▸ Your instructions
Wherever the line with "- **查看数据源和筛选数据源类型**" sits in the listing below, transcribe from it up to and including the line with "页面右上角支持数据源全文搜索", exactly, and leave the remaining lines out.
◇ ◇ ◇ ◇ ◇
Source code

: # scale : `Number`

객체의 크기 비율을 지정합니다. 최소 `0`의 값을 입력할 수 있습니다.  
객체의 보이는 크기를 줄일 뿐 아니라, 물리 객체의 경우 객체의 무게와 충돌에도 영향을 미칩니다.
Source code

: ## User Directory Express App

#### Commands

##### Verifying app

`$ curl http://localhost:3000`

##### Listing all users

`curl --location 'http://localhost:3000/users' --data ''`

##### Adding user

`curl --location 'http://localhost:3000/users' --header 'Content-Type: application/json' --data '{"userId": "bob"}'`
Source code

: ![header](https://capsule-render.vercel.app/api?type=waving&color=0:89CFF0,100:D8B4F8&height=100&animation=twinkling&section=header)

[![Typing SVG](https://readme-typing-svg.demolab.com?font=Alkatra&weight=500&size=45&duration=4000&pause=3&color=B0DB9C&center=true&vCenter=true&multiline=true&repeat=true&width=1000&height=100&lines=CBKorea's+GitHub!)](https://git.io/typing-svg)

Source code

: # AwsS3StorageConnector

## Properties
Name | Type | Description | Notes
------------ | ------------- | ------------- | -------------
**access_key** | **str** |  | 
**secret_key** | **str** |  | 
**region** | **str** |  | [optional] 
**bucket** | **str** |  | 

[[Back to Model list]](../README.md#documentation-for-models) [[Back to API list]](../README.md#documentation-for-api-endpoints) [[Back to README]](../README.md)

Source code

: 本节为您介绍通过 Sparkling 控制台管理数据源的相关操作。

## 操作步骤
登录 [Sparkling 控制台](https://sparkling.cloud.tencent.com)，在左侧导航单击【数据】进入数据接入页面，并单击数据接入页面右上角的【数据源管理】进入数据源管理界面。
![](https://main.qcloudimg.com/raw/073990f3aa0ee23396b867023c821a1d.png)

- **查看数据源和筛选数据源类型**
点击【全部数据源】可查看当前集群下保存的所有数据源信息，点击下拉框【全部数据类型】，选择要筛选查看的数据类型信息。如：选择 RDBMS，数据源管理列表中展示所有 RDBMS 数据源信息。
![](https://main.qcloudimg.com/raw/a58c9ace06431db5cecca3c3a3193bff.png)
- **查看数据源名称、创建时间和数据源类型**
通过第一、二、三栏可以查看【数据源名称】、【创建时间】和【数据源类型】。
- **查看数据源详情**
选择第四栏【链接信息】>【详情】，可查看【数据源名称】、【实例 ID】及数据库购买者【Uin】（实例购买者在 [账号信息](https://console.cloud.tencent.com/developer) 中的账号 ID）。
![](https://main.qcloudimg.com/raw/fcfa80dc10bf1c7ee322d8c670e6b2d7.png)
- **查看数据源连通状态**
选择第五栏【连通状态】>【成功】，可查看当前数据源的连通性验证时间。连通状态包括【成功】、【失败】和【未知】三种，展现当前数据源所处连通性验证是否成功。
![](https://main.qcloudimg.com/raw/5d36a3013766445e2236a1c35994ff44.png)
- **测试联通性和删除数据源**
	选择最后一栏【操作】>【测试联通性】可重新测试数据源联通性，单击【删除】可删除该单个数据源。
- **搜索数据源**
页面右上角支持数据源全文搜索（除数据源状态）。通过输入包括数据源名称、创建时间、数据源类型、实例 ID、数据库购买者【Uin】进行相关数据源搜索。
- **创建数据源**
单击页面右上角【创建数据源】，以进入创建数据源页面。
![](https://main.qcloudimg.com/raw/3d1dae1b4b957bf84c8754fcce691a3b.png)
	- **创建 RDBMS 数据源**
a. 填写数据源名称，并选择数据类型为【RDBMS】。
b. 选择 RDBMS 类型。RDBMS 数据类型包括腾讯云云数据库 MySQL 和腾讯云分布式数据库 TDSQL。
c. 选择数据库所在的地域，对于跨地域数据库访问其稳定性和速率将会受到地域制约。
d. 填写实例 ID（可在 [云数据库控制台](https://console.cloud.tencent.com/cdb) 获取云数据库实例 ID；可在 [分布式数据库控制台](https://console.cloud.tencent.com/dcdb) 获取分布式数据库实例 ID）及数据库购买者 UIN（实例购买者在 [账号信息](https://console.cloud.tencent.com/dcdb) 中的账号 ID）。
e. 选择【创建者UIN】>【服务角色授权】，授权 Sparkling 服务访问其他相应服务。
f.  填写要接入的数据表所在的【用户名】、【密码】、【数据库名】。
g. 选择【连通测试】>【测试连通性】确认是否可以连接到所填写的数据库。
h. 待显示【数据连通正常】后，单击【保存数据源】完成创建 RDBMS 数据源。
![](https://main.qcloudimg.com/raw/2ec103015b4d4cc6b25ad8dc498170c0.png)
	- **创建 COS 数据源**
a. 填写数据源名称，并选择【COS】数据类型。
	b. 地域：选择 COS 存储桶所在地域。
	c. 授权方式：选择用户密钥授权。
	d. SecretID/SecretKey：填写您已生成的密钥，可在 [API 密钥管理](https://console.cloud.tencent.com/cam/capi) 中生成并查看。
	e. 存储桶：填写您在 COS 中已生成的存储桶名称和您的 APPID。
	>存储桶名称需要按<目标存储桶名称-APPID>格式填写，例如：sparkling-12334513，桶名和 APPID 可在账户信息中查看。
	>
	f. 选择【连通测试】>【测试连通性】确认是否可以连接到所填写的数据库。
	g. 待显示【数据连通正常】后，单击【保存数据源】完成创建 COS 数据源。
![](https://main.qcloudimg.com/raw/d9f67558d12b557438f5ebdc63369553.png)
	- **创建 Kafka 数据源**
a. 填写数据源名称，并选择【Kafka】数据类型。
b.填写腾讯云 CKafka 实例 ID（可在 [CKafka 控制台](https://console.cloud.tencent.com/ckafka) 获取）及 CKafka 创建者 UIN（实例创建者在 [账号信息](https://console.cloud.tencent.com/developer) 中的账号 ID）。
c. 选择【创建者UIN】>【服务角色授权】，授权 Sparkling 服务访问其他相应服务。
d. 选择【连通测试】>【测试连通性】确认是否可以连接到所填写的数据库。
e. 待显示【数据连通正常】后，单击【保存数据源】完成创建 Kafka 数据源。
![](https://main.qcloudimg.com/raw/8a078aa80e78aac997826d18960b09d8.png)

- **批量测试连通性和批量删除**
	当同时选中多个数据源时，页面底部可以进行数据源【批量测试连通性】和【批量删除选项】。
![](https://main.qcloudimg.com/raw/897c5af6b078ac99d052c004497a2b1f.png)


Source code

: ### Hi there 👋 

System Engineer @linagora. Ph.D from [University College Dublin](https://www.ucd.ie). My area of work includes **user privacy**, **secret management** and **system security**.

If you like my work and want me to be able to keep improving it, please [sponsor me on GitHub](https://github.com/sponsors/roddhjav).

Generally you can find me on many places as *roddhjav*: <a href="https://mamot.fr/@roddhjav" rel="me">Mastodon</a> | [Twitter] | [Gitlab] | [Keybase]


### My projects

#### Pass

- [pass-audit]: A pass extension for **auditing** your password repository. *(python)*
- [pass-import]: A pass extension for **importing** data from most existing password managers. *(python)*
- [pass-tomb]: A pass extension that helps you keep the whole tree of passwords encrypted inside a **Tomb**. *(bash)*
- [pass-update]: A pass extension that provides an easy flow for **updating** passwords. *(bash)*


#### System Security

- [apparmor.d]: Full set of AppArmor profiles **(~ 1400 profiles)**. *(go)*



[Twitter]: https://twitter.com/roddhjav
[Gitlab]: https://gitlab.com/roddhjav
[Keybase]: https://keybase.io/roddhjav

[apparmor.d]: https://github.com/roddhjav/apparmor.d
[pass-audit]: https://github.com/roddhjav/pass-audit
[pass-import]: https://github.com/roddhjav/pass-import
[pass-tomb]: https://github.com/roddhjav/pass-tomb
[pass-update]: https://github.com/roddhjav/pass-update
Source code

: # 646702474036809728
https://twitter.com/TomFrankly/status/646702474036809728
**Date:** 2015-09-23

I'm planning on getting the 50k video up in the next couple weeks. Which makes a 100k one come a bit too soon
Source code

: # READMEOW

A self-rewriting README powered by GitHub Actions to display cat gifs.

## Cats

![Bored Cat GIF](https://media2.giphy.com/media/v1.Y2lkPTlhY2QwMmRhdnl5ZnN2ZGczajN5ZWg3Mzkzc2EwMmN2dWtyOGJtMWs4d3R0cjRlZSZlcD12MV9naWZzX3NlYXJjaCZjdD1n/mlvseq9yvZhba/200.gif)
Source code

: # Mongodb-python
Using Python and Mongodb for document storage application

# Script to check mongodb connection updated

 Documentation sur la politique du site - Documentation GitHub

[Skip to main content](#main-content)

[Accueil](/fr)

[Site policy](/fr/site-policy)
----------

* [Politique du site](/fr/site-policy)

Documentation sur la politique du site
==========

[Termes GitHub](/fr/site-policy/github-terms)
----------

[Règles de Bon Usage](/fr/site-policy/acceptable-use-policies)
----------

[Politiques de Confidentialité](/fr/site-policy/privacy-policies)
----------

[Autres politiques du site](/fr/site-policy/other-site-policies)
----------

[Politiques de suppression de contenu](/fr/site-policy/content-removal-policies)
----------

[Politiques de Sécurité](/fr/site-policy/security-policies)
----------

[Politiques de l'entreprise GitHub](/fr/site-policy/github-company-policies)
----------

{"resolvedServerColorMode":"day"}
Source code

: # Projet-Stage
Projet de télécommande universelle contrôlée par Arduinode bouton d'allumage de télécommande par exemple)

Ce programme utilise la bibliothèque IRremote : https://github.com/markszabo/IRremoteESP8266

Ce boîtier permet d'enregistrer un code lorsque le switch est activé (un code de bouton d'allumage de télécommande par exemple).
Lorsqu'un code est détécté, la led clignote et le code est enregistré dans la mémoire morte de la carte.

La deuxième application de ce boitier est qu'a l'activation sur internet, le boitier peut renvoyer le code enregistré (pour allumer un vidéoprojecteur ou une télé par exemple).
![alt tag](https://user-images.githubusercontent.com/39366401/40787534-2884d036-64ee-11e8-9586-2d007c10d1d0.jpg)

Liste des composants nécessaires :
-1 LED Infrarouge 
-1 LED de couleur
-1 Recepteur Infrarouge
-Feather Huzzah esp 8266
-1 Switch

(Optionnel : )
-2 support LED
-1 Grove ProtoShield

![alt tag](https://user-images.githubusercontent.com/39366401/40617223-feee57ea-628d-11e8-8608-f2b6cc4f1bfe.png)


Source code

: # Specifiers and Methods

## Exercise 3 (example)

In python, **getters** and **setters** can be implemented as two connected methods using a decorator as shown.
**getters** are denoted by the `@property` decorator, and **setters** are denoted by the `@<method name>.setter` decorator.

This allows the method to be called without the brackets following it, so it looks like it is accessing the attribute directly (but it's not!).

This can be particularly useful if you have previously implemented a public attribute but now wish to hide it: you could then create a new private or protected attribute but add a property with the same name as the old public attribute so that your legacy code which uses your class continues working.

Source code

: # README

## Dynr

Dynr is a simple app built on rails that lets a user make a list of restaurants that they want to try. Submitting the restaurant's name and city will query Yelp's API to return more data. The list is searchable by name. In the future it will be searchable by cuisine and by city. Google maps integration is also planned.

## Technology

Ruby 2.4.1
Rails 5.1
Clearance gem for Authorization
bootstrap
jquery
◇ ◇ ◇ ◇ ◇
▸ Response box
- **查看数据源和筛选数据源类型**
点击【全部数据源】可查看当前集群下保存的所有数据源信息，点击下拉框【全部数据类型】，选择要筛选查看的数据类型信息。如：选择 RDBMS，数据源管理列表中展示所有 RDBMS 数据源信息。
![](https://main.qcloudimg.com/raw/a58c9ace06431db5cecca3c3a3193bff.png)
- **查看数据源名称、创建时间和数据源类型**
通过第一、二、三栏可以查看【数据源名称】、【创建时间】和【数据源类型】。
- **查看数据源详情**
选择第四栏【链接信息】>【详情】，可查看【数据源名称】、【实例 ID】及数据库购买者【Uin】（实例购买者在 [账号信息](https://console.cloud.tencent.com/developer) 中的账号 ID）。
![](https://main.qcloudimg.com/raw/fcfa80dc10bf1c7ee322d8c670e6b2d7.png)
- **查看数据源连通状态**
选择第五栏【连通状态】>【成功】，可查看当前数据源的连通性验证时间。连通状态包括【成功】、【失败】和【未知】三种，展现当前数据源所处连通性验证是否成功。
![](https://main.qcloudimg.com/raw/5d36a3013766445e2236a1c35994ff44.png)
- **测试联通性和删除数据源**
	选择最后一栏【操作】>【测试联通性】可重新测试数据源联通性，单击【删除】可删除该单个数据源。
- **搜索数据源**
页面右上角支持数据源全文搜索（除数据源状态）。通过输入包括数据源名称、创建时间、数据源类型、实例 ID、数据库购买者【Uin】进行相关数据源搜索。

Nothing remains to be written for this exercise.